Re: Proposal: 'tag' URIs

At 05:15 PM 5/7/01 -0400, Michael Mealling wrote:
>On Mon, May 07, 2001 at 05:13:48PM -0400, Simon St.Laurent wrote:
> > At 04:20 PM 5/7/01 -0400, Michael Mealling wrote:
> > >Nope. URNs have the requirement that once you assign a URN to its
> > >Resource you can never reassign that URN to some other Resource.
> > >Sure, you could assign a URN to whatever the http protocol gave you
> > >on port 80 at cnn.com and that would be a useful thing because then
> > >I could rely on the fact that, no matter what CNN did to cnn.com or
> > >whether or not CNN even existed anymore, whenever I used that
> > >URN I knew that someone hadn't changed the meaning out from under me.
> >
> > So does this mean that changing the Resource is effectively creating a new
> > Resource?
>
>Nope.

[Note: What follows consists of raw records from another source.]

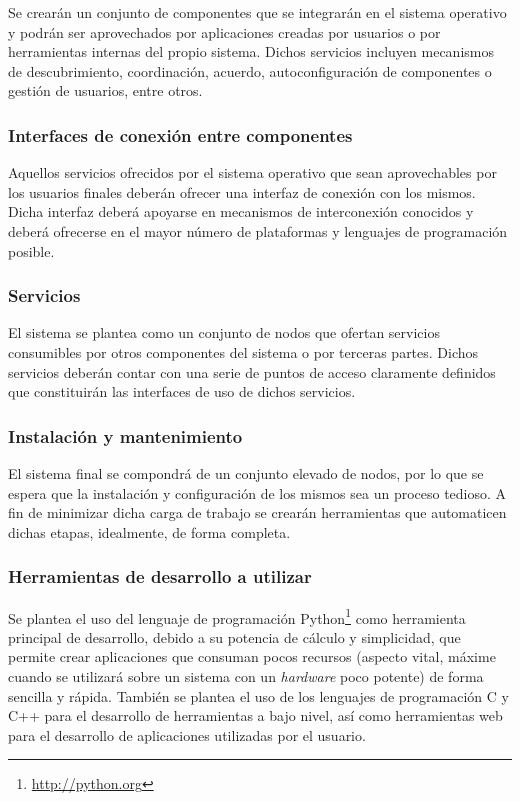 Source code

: Se crearán un conjunto de componentes que se integrarán en el sistema operativo y podrán ser aprovechados por aplicaciones creadas por usuarios o por herramientas internas del propio sistema. Dichos servicios incluyen mecanismos de descubrimiento, coordinación, acuerdo, autoconfiguración de componentes o gestión de usuarios, entre otros.

\subsubsection{Interfaces de conexión entre componentes}

Aquellos servicios ofrecidos por el sistema operativo que sean aprovechables por los usuarios finales deberán ofrecer una interfaz de conexión con los mismos. Dicha interfaz deberá apoyarse en mecanismos de interconexión conocidos y deberá ofrecerse en el mayor número de plataformas y lenguajes de programación posible.

\subsubsection{Servicios}

El sistema se plantea como un conjunto de nodos que ofertan servicios consumibles por otros componentes del sistema o por terceras partes. Dichos servicios deberán contar con una serie de puntos de acceso claramente definidos que constituirán las interfaces de uso de dichos servicios.

\subsubsection{Instalación y mantenimiento}

El sistema final se compondrá de un conjunto elevado de nodos, por lo que se espera que la instalación y configuración de los mismos sea un proceso tedioso. A fin de minimizar dicha carga de trabajo se crearán herramientas que automaticen dichas etapas, idealmente, de forma completa.

\subsubsection{Herramientas de desarrollo a utilizar}

Se plantea el uso del lenguaje de programación Python\footnote{\href{http://www.python.org}{http://python.org}} como herramienta principal de desarrollo, debido a su potencia de cálculo y simplicidad, que permite crear aplicaciones que consuman pocos recursos (aspecto vital, máxime cuando se utilizará sobre un sistema con un \textit{hardware} poco potente) de forma sencilla y rápida. También se plantea el uso de los lenguajes de programación C y C++ para el desarrollo de herramientas a bajo nivel, así como herramientas web para el desarrollo de aplicaciones utilizadas por el usuario.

URIs and URNs never define any concepts or operations that have
>to do with the Resource other than the act of binding a URI/URN to one (which
>is how a Resource comes into existence). The statement "changing
>the Resource" has no meaning outside of some specific application that defines
>what "change" means for that application space. Low level caching might
>consider 'change' to be moving it from one IP address to another while
>DAV might define it as a versioning event that doesn't care what IP
>address it is currently at.

I guess my concerns center on:
>someone hadn't changed the meaning out from under me.

I'm concerned about:
a) how you find that meaning
b) what "meaning" means in a resource context
c) how changing a resource avoids changing said meaning



Simon St.Laurent - Associate Editor, O'Reilly & Associates
XML Elements of Style / XML: A Primer, 2nd Ed.